Shedding extra pounds and getting a toned body is everyone’s dream. Yet, for some people, it is more of a necessity than a luxury. Being overweight or obese brings about many diseases, such as type 2 diabetes and sleep apnea. In some severe cases, obesity might even cause premature death. Because reducing your BMI naturally is easier said than done, weight loss (bariatric) surgeries are now helping more patients lead a normal life and overcome obesity-related medical conditions. Although bariatric surgeries are often recommended by doctors as a fast solution for patients dealing with extra weight, you still need to know more about them before you decide that undergoing one is the best choice for your case. So, check out the following points to discover their side effects, how they work, and some extra information about them.

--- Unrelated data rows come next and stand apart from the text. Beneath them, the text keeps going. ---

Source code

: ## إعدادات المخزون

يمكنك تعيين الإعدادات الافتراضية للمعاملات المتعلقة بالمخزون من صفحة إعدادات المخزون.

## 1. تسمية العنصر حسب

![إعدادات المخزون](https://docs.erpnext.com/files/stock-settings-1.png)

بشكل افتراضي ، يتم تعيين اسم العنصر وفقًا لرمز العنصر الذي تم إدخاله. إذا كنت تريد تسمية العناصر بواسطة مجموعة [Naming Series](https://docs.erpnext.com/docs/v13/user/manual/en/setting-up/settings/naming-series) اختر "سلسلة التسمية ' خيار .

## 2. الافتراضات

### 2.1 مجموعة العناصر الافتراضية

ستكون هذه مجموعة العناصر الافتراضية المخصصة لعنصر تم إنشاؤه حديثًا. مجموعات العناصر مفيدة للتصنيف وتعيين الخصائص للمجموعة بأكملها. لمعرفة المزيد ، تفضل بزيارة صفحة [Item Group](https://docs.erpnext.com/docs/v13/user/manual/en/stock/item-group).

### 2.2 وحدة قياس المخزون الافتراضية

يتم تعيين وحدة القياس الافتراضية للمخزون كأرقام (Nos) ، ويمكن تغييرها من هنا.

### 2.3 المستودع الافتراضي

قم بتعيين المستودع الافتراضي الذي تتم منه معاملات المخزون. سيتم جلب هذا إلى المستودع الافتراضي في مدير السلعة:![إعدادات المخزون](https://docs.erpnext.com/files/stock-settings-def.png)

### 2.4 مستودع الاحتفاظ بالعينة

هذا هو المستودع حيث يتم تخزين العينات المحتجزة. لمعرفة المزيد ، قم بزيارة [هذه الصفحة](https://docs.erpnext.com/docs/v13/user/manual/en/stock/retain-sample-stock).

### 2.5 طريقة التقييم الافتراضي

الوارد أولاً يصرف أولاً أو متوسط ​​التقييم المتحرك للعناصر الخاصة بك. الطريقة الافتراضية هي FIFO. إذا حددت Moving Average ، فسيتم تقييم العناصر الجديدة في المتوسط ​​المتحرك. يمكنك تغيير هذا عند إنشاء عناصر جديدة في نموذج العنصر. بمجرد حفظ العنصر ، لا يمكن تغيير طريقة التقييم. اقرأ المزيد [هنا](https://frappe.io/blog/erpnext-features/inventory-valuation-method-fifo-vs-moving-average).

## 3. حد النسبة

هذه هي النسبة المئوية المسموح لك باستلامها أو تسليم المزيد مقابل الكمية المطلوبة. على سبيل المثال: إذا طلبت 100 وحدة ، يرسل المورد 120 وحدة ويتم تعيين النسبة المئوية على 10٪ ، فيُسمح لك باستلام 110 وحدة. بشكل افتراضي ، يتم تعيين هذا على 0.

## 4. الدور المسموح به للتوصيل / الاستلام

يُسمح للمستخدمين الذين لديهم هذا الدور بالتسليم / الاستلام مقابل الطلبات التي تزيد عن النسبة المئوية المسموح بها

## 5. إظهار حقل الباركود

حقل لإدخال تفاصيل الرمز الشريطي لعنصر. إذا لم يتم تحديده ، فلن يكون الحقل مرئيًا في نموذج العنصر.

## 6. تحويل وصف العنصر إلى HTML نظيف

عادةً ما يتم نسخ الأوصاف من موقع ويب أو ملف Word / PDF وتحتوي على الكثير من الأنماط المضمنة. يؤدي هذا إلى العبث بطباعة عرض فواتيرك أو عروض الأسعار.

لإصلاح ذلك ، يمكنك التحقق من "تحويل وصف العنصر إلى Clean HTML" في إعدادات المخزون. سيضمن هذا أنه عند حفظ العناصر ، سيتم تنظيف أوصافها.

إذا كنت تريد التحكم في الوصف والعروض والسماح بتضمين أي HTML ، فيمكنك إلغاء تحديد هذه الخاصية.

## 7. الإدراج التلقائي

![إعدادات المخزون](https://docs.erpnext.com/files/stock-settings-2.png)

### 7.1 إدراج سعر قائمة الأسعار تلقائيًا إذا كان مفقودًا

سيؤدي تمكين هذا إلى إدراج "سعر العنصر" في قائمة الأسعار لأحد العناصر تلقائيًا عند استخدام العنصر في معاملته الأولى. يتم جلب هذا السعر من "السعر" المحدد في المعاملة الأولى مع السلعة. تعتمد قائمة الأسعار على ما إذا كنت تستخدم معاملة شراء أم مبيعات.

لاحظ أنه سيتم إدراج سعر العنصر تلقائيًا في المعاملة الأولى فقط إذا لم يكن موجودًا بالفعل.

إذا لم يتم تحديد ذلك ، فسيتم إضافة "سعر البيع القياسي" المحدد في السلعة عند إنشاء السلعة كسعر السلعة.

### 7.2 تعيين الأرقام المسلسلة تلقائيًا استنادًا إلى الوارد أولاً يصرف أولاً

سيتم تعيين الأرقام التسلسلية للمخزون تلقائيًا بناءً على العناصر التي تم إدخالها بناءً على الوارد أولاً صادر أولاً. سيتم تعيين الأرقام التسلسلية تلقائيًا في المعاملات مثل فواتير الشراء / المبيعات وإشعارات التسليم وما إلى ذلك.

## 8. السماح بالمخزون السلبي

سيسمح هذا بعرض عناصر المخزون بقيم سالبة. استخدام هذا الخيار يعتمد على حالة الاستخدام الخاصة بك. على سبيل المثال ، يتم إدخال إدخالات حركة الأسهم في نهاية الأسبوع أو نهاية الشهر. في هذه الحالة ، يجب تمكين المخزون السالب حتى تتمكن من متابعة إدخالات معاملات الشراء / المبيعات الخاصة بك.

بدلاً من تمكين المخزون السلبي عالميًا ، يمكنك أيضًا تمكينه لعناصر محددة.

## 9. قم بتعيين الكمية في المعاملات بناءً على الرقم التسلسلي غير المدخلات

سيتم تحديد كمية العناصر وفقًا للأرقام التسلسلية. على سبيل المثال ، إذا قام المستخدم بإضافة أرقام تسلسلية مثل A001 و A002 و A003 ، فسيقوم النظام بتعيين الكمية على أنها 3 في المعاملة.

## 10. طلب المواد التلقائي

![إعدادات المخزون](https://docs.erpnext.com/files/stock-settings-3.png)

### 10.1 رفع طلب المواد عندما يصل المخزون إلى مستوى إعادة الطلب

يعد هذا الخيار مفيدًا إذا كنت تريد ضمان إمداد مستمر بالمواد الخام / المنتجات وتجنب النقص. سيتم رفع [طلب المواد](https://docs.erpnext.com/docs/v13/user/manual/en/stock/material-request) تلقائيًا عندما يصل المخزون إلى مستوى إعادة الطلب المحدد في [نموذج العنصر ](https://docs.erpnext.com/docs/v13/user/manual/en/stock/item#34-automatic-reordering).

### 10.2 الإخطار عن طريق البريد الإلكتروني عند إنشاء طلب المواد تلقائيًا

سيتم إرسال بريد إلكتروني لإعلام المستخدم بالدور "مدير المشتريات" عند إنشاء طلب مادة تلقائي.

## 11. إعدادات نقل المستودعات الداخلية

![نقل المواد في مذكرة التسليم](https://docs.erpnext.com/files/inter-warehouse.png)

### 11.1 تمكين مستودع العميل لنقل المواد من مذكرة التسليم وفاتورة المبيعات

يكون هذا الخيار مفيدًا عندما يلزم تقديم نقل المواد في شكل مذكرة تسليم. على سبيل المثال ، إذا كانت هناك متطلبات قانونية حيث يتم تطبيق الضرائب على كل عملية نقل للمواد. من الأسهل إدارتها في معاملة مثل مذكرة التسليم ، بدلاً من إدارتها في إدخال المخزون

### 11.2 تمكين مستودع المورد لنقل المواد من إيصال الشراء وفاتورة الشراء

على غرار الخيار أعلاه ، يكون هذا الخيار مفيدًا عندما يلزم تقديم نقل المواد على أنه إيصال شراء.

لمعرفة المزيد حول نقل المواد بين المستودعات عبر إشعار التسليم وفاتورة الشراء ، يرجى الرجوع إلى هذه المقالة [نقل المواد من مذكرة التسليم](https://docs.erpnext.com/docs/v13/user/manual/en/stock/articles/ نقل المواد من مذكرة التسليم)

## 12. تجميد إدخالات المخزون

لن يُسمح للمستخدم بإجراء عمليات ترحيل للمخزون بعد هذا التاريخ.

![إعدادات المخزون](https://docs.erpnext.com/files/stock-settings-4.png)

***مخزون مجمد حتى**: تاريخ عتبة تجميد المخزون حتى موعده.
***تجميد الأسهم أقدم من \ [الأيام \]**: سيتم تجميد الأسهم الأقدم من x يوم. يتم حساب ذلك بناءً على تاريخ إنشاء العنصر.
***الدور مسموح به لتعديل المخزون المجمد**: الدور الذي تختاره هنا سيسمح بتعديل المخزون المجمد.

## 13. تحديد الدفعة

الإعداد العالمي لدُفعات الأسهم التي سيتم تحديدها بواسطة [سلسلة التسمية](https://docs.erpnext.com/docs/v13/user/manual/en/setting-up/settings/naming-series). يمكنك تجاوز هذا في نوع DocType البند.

They Suppress Your Appetite
Shedding 40-60% of your excess weight may seem like a dream come true, but how exactly do bariatric surgeries achieve this amazing result? To answer this question, you need to know how they work. A normal stomach can expand up to 1 to 1.5 liters of food. So, weight loss procedures rely on reducing your stomach’s capacity, which will help you feel fuller faster without consuming large meals. By suppressing your appetite, bariatric surgeries help you lose weight and maintain a healthy BMI for longer.
They Aren’t Invasive
Going under the knife is certainly scary. Luckily, this is not the case with weight loss surgery. While the word “surgery” usually denotes making big incisions, bariatric procedures are laparoscopic, meaning that they are not invasive. When performing a weight loss surgery, the doctor often makes very tiny incisions to place a small camera inside the patient’s stomach to help guide them. The great thing about this is that you do not have to stay in the hospital for long to recover, as most patients go home on the same day or up to 2 days after maximum.
They Aren’t All the Same
Not all bariatric surgeries have the same mechanism since some rely on making a pouch in the stomach, changing the route of the intestines, or both. Perhaps, the least invasive one of the bunch is the lap band. This procedure entails using a small medical device (a band) to make a small stomach pouch, allowing the patient to consume only small quantities of food before feeling full. On the other hand, procedures like the sleeve gastrectomy depend on completely removing part of the stomach.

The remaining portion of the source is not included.